EXERCISE: Print every entry exactly as written.

--- --- ---

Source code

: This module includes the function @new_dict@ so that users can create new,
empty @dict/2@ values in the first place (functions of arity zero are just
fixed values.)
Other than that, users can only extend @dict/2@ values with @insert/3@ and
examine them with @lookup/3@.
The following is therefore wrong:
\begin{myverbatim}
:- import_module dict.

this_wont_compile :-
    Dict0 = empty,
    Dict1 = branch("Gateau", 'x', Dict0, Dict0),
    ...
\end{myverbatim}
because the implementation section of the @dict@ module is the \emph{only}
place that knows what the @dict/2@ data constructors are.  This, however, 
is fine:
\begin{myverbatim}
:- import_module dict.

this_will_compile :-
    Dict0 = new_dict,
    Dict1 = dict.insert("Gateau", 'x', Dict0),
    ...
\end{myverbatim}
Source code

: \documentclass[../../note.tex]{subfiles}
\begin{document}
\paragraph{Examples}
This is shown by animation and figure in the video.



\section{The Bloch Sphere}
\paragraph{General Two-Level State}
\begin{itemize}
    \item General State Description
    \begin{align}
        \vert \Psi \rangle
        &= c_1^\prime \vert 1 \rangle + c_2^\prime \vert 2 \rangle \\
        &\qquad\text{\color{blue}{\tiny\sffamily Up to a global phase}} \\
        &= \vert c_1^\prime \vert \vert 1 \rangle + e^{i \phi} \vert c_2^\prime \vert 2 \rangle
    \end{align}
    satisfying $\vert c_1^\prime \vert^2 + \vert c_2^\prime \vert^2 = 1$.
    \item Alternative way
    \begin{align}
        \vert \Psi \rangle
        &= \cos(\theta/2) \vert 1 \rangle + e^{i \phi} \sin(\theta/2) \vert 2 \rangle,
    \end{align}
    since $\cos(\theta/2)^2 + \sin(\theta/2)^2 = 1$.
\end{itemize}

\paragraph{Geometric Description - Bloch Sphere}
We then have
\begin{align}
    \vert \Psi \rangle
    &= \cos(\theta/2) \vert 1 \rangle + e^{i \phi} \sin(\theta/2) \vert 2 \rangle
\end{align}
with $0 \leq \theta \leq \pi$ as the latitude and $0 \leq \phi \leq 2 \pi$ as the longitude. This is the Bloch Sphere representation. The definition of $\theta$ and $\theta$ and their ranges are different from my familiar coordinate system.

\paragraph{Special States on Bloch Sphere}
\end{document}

--- --- ---

EXERCISE OUTPUT:
Source code

: This module includes the function @new_dict@ so that users can create new,
empty @dict/2@ values in the first place (functions of arity zero are just
fixed values.)
Other than that, users can only extend @dict/2@ values with @insert/3@ and
examine them with @lookup/3@.
The following is therefore wrong:
\begin{myverbatim}
:- import_module dict.

this_wont_compile :-
    Dict0 = empty,
    Dict1 = branch("Gateau", 'x', Dict0, Dict0),
    ...
\end{myverbatim}
because the implementation section of the @dict@ module is the \emph{only}
place that knows what the @dict/2@ data constructors are.  This, however, 
is fine:
\begin{myverbatim}
:- import_module dict.

this_will_compile :-
    Dict0 = new_dict,
    Dict1 = dict.insert("Gateau", 'x', Dict0),
    ...
\end{myverbatim}
Source code

: \documentclass[../../note.tex]{subfiles}
\begin{document}
\paragraph{Examples}
This is shown by animation and figure in the video.



\section{The Bloch Sphere}
\paragraph{General Two-Level State}
\begin{itemize}
    \item General State Description
    \begin{align}
        \vert \Psi \rangle
        &= c_1^\prime \vert 1 \rangle + c_2^\prime \vert 2 \rangle \\
        &\qquad\text{\color{blue}{\tiny\sffamily Up to a global phase}} \\
        &= \vert c_1^\prime \vert \vert 1 \rangle + e^{i \phi} \vert c_2^\prime \vert 2 \rangle
    \end{align}
    satisfying $\vert c_1^\prime \vert^2 + \vert c_2^\prime \vert^2 = 1$.
    \item Alternative way
    \begin{align}
        \vert \Psi \rangle
        &= \cos(\theta/2) \vert 1 \rangle + e^{i \phi} \sin(\theta/2) \vert 2 \rangle,
    \end{align}
    since $\cos(\theta/2)^2 + \sin(\theta/2)^2 = 1$.
\end{itemize}

\paragraph{Geometric Description - Bloch Sphere}
We then have
\begin{align}
    \vert \Psi \rangle
    &= \cos(\theta/2) \vert 1 \rangle + e^{i \phi} \sin(\theta/2) \vert 2 \rangle
\end{align}
with $0 \leq \theta \leq \pi$ as the latitude and $0 \leq \phi \leq 2 \pi$ as the longitude. This is the Bloch Sphere representation. The definition of $\theta$ and $\theta$ and their ranges are different from my familiar coordinate system.

\paragraph{Special States on Bloch Sphere}
\end{document}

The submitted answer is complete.